Directions for this task ->
In the data below, how many lines include the string "neurônio"? Give only the number.

Provided records ->
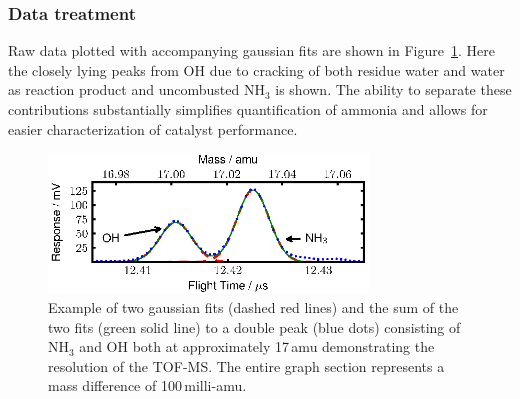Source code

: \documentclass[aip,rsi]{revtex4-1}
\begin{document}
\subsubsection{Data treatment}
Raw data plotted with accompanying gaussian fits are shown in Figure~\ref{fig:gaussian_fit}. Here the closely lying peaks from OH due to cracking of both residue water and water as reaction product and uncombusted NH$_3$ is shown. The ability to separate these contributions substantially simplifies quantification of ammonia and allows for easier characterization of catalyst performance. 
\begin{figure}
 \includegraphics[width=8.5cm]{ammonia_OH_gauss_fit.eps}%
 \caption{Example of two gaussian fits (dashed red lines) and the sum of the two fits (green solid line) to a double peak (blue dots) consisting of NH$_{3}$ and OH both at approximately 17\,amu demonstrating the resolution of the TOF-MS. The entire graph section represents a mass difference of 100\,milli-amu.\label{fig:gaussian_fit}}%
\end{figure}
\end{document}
...
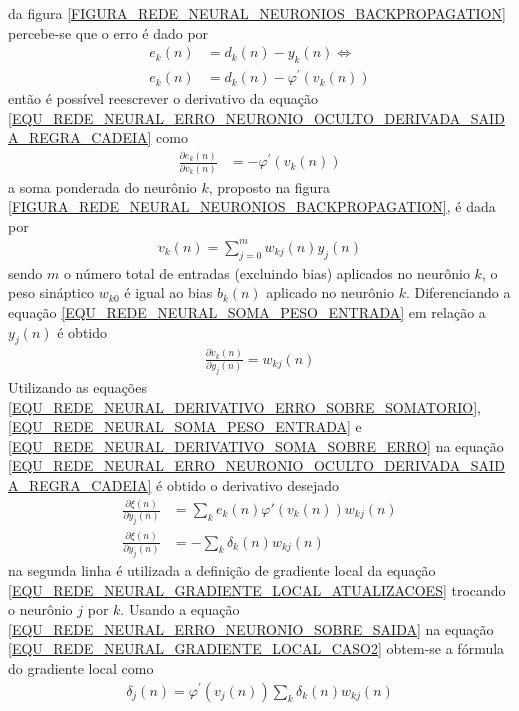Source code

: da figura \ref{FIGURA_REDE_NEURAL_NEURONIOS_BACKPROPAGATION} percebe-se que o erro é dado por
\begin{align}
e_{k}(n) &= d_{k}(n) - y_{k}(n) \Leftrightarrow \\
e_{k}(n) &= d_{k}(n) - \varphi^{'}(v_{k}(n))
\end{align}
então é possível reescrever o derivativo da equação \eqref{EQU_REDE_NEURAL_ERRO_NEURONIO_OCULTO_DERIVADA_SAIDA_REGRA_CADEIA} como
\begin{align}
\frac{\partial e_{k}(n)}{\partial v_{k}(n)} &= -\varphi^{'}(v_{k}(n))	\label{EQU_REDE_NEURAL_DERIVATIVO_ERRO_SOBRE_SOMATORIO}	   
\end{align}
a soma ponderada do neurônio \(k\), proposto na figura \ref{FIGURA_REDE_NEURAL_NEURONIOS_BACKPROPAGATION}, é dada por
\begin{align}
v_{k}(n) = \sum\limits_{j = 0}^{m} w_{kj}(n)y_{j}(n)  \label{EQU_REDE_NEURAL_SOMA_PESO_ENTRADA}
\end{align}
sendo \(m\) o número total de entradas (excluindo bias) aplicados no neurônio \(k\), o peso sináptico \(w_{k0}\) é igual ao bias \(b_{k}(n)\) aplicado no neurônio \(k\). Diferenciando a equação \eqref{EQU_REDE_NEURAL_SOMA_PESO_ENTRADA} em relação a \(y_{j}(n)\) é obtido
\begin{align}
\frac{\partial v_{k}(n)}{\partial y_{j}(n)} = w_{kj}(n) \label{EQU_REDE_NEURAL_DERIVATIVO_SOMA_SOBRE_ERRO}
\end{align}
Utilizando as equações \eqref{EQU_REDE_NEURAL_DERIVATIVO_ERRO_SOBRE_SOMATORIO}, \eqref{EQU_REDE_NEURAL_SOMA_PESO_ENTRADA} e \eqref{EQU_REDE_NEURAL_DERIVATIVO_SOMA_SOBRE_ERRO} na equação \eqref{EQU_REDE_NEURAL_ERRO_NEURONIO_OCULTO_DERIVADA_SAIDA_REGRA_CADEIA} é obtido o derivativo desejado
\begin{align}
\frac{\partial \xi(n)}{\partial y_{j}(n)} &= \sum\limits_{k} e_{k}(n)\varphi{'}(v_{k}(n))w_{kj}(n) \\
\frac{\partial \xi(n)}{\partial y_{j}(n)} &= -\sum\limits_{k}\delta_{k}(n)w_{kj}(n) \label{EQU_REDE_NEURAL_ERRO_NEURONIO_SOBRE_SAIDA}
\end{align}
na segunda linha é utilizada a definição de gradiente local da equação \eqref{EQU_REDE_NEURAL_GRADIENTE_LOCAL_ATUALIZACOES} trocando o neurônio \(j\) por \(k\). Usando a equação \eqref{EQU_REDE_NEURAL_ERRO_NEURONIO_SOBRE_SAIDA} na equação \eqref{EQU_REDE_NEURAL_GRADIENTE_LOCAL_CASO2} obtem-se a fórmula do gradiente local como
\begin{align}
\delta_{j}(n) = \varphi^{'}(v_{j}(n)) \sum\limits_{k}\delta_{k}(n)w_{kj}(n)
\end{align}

Exercise response ->
3